Author: Shaunt Yemenjian & Bart Treis
A good building design should meet the direct needs of a client—that’s the surface level requirement. As we go deeper into the layers of identity and functionality and incorporate them into a design, sometimes it’s the site location itself that can guide us through the process.
Some of our most exciting projects have been the ones with site locations that presented challenges or opportunities.
How the site fits in with natural terrain or surrounding buildings may sound like a troublesome set of constraints, but breaking through these obstacles with unique solutions often leads to our best work!
Navigating the Site
For each project, we study the existing topography and geography of the site for dominant winds, sun orientation, terrain, and any issues the site may have with freezing or hot weather.

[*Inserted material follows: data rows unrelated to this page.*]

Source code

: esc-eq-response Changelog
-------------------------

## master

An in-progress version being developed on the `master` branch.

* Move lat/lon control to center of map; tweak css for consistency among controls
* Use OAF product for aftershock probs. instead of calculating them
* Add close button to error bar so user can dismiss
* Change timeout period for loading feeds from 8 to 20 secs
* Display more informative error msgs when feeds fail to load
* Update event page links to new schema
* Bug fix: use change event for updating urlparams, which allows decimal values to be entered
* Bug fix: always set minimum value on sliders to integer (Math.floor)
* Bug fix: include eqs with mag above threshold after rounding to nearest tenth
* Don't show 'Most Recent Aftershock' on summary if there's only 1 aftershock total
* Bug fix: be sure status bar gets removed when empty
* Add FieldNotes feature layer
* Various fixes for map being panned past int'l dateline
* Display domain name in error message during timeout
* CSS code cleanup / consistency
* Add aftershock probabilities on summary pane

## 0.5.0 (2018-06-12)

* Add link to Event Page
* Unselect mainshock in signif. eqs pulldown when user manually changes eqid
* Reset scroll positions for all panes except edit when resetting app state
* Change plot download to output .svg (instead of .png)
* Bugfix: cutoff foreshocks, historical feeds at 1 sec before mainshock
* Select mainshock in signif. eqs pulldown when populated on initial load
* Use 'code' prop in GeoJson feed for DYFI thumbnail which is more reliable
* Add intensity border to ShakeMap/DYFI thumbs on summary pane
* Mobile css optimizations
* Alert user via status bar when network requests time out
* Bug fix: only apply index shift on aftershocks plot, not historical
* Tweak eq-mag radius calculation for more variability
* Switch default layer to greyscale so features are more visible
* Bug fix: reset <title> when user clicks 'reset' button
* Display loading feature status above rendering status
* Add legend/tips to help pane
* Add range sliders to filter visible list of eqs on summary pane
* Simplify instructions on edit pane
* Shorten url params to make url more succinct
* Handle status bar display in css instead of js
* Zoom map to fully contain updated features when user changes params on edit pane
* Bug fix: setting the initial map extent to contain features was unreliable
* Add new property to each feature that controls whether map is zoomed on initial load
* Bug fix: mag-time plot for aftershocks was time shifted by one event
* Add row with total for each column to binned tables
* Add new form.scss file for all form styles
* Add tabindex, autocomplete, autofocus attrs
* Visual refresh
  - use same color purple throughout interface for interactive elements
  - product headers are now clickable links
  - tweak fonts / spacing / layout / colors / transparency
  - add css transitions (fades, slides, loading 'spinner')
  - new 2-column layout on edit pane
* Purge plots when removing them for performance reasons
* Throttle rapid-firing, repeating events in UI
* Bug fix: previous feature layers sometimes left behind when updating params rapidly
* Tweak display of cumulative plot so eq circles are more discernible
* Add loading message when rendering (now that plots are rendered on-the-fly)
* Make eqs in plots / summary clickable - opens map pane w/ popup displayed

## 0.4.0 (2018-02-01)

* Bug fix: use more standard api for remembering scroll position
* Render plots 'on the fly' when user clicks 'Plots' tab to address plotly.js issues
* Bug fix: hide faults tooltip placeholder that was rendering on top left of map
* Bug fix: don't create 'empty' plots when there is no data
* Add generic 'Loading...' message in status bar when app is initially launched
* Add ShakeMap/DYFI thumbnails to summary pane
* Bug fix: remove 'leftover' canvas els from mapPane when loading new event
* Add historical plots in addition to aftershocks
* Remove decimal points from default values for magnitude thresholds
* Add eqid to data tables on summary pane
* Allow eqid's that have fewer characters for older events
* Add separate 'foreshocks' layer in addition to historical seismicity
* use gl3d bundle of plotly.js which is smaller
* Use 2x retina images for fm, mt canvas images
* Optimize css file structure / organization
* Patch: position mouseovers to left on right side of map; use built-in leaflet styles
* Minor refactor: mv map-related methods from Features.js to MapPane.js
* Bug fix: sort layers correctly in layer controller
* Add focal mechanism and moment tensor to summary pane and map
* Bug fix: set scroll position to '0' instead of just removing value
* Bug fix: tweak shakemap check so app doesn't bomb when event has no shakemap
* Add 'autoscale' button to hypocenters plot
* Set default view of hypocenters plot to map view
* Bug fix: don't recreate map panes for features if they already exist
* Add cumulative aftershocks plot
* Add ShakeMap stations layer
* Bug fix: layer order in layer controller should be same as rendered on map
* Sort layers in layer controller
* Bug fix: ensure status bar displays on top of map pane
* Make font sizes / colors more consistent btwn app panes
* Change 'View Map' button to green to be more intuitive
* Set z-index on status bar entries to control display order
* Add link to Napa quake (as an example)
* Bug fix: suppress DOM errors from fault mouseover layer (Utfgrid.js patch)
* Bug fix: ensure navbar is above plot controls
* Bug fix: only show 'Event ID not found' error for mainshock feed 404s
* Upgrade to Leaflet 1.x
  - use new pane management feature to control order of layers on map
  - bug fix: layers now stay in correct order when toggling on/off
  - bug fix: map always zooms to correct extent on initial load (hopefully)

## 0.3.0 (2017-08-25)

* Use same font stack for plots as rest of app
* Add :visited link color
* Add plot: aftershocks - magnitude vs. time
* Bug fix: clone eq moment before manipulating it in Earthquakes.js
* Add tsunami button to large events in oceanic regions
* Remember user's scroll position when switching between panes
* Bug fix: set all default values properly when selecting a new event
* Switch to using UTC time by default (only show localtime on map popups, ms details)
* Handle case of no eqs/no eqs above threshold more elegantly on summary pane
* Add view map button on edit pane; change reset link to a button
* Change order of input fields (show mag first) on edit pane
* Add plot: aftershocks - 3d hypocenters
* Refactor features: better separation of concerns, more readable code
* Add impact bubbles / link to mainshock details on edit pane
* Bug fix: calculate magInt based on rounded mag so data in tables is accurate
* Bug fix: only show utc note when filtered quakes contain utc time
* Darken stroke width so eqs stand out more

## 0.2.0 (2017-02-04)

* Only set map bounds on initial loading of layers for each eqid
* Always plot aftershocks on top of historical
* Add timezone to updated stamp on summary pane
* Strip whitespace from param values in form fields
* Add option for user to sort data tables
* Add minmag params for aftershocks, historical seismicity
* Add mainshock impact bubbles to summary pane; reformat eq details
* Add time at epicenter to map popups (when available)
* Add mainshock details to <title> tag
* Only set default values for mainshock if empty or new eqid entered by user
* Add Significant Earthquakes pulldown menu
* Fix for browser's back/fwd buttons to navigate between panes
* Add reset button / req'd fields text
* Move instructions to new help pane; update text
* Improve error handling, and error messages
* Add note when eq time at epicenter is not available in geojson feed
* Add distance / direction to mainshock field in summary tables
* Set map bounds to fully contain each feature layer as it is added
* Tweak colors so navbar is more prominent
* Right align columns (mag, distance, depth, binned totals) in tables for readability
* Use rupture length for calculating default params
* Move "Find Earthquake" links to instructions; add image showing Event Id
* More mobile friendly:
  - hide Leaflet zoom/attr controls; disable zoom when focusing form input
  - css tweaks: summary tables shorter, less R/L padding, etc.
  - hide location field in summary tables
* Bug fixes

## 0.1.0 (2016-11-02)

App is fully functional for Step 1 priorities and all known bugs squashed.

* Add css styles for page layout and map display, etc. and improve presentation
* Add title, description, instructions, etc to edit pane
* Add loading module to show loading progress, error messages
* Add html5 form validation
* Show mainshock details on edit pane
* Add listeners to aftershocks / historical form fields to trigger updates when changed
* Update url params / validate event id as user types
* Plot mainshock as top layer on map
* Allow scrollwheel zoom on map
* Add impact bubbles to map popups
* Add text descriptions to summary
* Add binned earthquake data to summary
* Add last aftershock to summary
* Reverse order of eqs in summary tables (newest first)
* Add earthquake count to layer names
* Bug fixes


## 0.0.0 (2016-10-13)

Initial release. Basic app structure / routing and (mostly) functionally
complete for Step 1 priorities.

We use various tools to do this, checking out sites through technical drawings and on-site photography. We’ll often move early to computer-aided drawings and sketch models to understand how our creation will relate to the proportions and views of the surrounding site location environment and architecture.
Beyond what we can plan on paper, conversations with the people who will see the building every day–the community–are vital for identifying what architectural challenges lie ahead.
A perfect example of this is our work in designing the new Oakhurst Campus of Madera Community College. Residents pointed out the dominant wind coming through the valley, which affected where we designed classrooms and other areas.
The community feedback also pointed us to a nearby pond that we needed to consider when locating the building views.
Natural Site Influencing Building Design
The community college center is one of our most unique projects because of its location. The campus is a lone building on top of a hill that is visible from all directions.
Together, the shape of the building, roof line, and exterior materials had to create a feeling that the building belongs here and isn’t foreign to this unique place.
For a site like this, a big question is whether the building should call attention to itself like a piece of art or if it should blend with the land.
Knowing the community didn’t want this building to stick out like something that didn’t belong, we decided on the latter, designing the building with the appearance of natural stone and an undulating roof to help it look like part of the natural landscape.
Urban Site Influencing Building Design
A site location in an urban environment will be different than one on the outskirts of the Sierra Nevada, so we need to take a building’s environment into account.
For example, our design of the Madera Cultural and Performing Arts Center in downtown Madera included adaptation to the existing site’s environment.
We were tasked with designing a building for art, music, and media-oriented uses. In addition to that, the urban environment threw some curveballs.
The exterior site had to work with the historic architecture of the old County Courthouse, which is the focal point of a picturesque view from the southern end of the building. The architecture also needed to blend with the Historic Library to the east.
We needed to design a sound wall that was functional and aesthetic to block the traffic noise from nearby Highway 99 on the west side of the building. That same highway proximity allowed us to shape the tall north facade to be a prominent billboard advertising space for the venue.
The most innovative adaptation of the building is the outdoor stage. We took advantage of the potential of community space on G Street between the Arts Center and the Madera County Library by dissolving our eastern boundary, reallocating some of the indoor performance space, and creating an outdoor performance area that could be monetized to offset other costs from the building.